A história, aparentemente simples, é conduzida com leveza e trata de temas profundos no que tange os relacionamentos humanos. Schlink oferta ao leitor a história de Michael Berg, um estudante de classe média que, certo dia, sente-se intrigado pela misteriosa Hanna Schmitz, a cobradora de um bonde que ele toma diariamente ao retornar da escola. Entre um olhar e outro eles se conhecem e uma rotina se estabelece: na casa de Hanna, Michael lê uma obra literária, eles tomam banho juntos e depois relacionam-se sexualmente. Eles estão em 1958, uma época que antecede as revoluções culturais dos anos 1960. Sem interesse nas paqueras juvenis da escola, Michael mergulha profundamente no relacionamento com a enigmática Hanna, personagem que na versão cinematográfica, foi interpretada pela competente Kate Winslet.

O recatado garoto que, para a família, lembra o protagonista metamorfoseado de Kafka, passa a ver a vida de maneira mais lúdica. Com Hanna não é diferente. Analfabeta, a misteriosa mulher que o inicia sexualmente e lhe revela um mundo além do trajeto escola-casa, na verdade, está tendo acesso ao universo literário que sequer imaginou se relacionar em situação tão prazerosa.

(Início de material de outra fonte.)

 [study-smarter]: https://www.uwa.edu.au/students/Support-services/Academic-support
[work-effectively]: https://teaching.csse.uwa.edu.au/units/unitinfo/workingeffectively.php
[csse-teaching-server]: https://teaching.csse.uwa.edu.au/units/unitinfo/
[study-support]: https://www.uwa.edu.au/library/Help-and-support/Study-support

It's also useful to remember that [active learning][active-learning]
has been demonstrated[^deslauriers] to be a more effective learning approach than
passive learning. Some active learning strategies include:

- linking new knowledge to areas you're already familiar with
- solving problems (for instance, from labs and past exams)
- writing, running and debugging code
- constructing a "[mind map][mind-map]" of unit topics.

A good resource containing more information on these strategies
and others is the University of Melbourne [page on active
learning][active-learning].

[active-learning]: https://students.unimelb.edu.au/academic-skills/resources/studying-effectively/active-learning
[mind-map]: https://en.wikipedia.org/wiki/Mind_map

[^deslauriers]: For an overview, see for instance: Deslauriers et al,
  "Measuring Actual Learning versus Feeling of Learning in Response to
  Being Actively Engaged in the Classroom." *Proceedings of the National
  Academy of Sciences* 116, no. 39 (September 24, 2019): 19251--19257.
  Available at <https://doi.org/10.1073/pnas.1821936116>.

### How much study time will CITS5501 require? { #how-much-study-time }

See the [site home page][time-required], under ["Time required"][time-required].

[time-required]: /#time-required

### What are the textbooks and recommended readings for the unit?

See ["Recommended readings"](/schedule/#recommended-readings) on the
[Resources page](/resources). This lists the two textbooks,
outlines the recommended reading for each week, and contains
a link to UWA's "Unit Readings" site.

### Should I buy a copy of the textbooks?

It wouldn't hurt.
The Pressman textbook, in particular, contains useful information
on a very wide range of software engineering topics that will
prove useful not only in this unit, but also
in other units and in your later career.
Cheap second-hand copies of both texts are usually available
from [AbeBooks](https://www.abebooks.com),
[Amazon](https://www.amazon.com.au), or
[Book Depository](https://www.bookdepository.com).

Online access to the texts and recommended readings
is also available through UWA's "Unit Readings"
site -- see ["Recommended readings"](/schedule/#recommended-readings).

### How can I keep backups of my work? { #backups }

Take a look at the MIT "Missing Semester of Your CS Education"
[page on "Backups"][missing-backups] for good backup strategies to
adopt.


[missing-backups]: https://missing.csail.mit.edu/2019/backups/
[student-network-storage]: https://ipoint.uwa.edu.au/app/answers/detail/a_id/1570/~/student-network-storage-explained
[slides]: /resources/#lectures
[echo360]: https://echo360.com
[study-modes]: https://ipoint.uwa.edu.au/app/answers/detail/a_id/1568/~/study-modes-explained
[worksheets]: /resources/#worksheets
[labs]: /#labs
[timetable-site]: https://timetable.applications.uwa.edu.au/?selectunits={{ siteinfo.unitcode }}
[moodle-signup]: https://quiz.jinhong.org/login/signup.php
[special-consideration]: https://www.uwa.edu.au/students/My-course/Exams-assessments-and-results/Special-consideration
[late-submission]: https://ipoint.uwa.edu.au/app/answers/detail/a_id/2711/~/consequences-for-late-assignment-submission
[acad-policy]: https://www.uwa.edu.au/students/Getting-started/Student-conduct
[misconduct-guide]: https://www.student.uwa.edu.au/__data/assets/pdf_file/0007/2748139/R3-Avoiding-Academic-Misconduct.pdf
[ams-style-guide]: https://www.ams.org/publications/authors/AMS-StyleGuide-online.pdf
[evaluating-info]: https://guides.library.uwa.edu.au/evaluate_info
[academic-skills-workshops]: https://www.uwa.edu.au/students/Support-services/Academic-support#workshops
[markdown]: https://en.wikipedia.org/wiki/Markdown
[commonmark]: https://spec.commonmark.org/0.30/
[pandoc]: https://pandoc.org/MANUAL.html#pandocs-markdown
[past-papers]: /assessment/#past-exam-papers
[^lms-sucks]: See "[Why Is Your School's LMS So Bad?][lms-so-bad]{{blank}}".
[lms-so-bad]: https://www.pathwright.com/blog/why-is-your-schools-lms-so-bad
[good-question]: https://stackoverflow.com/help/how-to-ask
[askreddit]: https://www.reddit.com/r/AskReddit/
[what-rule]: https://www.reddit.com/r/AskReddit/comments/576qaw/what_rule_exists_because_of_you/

O ritual, no entanto, deixa de acontecer quando a moça some sem deixar rastro. A única relação de Michael com Hanna é por vias memorialísticas, até o dia em que presencia a moça sendo julgada por crimes cometidos durante o período nazista. Hanna, responsável por vigiar um grupo de mulheres judias, teria obstruído a passagem de fuga durante um incêndio numa igreja, situação responsável por ceifar a vida de várias pessoas. Chocado, Michael assiste a tudo com distanciamento, numa experiência que o leva a mergulhar nos paradoxos da memória e resgatar o passado, na tentativa de compreender os acontecimentos presentes. Com as lições de filosofia e moral dadas por seu pai em casa, o personagem questiona-se sobre os acontecimentos.

Agora adulto, sete anos após o ritual de iniciação com Hanna, Michael é um estudante de Direito. Tendo como atividade acadêmica assistir ao julgamento, o personagem surpreende-se com a condução do julgamento. Hanna, ao sentir-se envergonhada por assumir sua condição analfabeta, é condenada, preferindo ir presa a ter que confessar que não sabe ler e escrever.

Presa, Hanna vai desenvolver o interesse pela leitura no cárcere. Mais adiante, Michael mantém contato com a mulher que marcou a sua vida, perfazendo todo o percurso literário do passado de ambos. Ele grava fitas com a leitura das obras marcantes lidas intensamente durante os encontros realizados no apartamento de Hanna. E neste processo, ela desenvolve habilidades de leitura e escrita e ressignifica a sua vida, mesmo que ao final do processo, o esforço não garanta um final feliz. Após o cumprimento da sentença, a administração entra em contato com Michael, pedindo que ele tome conta de Hanna, arrume um emprego, etc. Ela, no entanto, não aceita bem a questão. Percebe que o garoto de outrora cresceu, o que a leva ao desfecho trágico, mas que antes disso, lhe permite a redenção, representada através da sua alfabetização.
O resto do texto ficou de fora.